Work to be completed:
Check each line of the listing for the word "beta" and report the ones that have it.

--

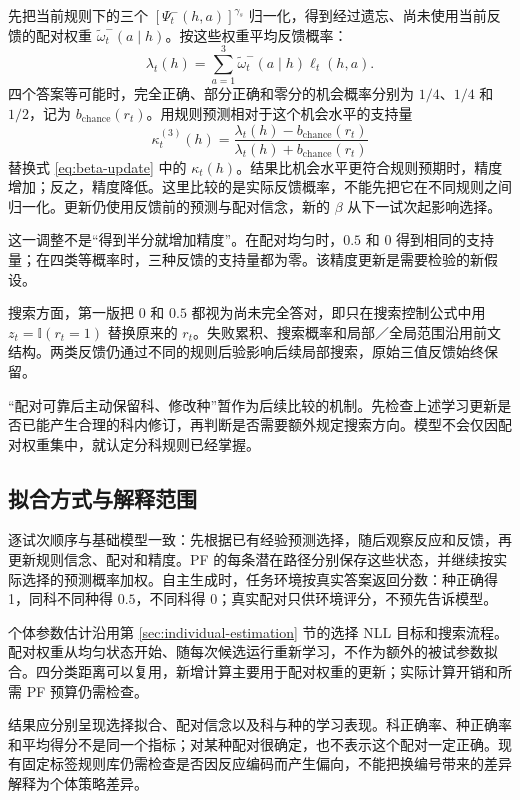 \documentclass[12pt]{article}
\newcommand{\ind}{\mathbb I}
\begin{document}
先把当前规则下的三个 $[\Psi_t^{-}(h,a)]^{\gamma_s}$ 归一化，得到经过遗忘、尚未使用当前反馈的配对权重 $\widetilde\omega_t^{-}(a\mid h)$。按这些权重平均反馈概率：
\begin{equation}
\lambda_t(h)=\sum_{a=1}^{3}\widetilde\omega_t^{-}(a\mid h)\ell_t(h,a).
\label{eq:c3-marginal-feedback}
\end{equation}
四个答案等可能时，完全正确、部分正确和零分的机会概率分别为 $1/4$、$1/4$ 和 $1/2$，记为 $b_{\mathrm{chance}}(r_t)$。用规则预测相对于这个机会水平的支持量
\begin{equation}
\kappa_t^{(3)}(h)=
\frac{\lambda_t(h)-b_{\mathrm{chance}}(r_t)}
{\lambda_t(h)+b_{\mathrm{chance}}(r_t)}
\label{eq:c3-beta-support}
\end{equation}
替换式 \eqref{eq:beta-update} 中的 $\kappa_t(h)$。结果比机会水平更符合规则预期时，精度增加；反之，精度降低。这里比较的是实际反馈概率，不能先把它在不同规则之间归一化。更新仍使用反馈前的预测与配对信念，新的 $\beta$ 从下一试次起影响选择。

这一调整不是“得到半分就增加精度”。在配对均匀时，$0.5$ 和 0 得到相同的支持量；在四类等概率时，三种反馈的支持量都为零。该精度更新是需要检验的新假设。

搜索方面，第一版把 0 和 $0.5$ 都视为尚未完全答对，即只在搜索控制公式中用 $z_t=\ind(r_t=1)$ 替换原来的 $r_t$。失败累积、搜索概率和局部／全局范围沿用前文结构。两类反馈仍通过不同的规则后验影响后续局部搜索，原始三值反馈始终保留。

“配对可靠后主动保留科、修改种”暂作为后续比较的机制。先检查上述学习更新是否已能产生合理的科内修订，再判断是否需要额外规定搜索方向。模型不会仅因配对权重集中，就认定分科规则已经掌握。

\subsection{拟合方式与解释范围}

逐试次顺序与基础模型一致：先根据已有经验预测选择，随后观察反应和反馈，再更新规则信念、配对和精度。PF 的每条潜在路径分别保存这些状态，并继续按实际选择的预测概率加权。自主生成时，任务环境按真实答案返回分数：种正确得 1，同科不同种得 $0.5$，不同科得 0；真实配对只供环境评分，不预先告诉模型。

个体参数估计沿用第 \ref{sec:individual-estimation} 节的选择 NLL 目标和搜索流程。配对权重从均匀状态开始、随每次候选运行重新学习，不作为额外的被试参数拟合。四分类距离可以复用，新增计算主要用于配对权重的更新；实际计算开销和所需 PF 预算仍需检查。

结果应分别呈现选择拟合、配对信念以及科与种的学习表现。科正确率、种正确率和平均得分不是同一个指标；对某种配对很确定，也不表示这个配对一定正确。现有固定标签规则库仍需检查是否因反应编码而产生偏向，不能把换编号带来的差异解释为个体策略差异。
\end{document}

--

Exercise solution:
\label{eq:c3-beta-support}
替换式 \eqref{eq:beta-update} 中的 $\kappa_t(h)$。结果比机会水平更符合规则预期时，精度增加；反之，精度降低。这里比较的是实际反馈概率，不能先把它在不同规则之间归一化。更新仍使用反馈前的预测与配对信念，新的 $\beta$ 从下一试次起影响选择。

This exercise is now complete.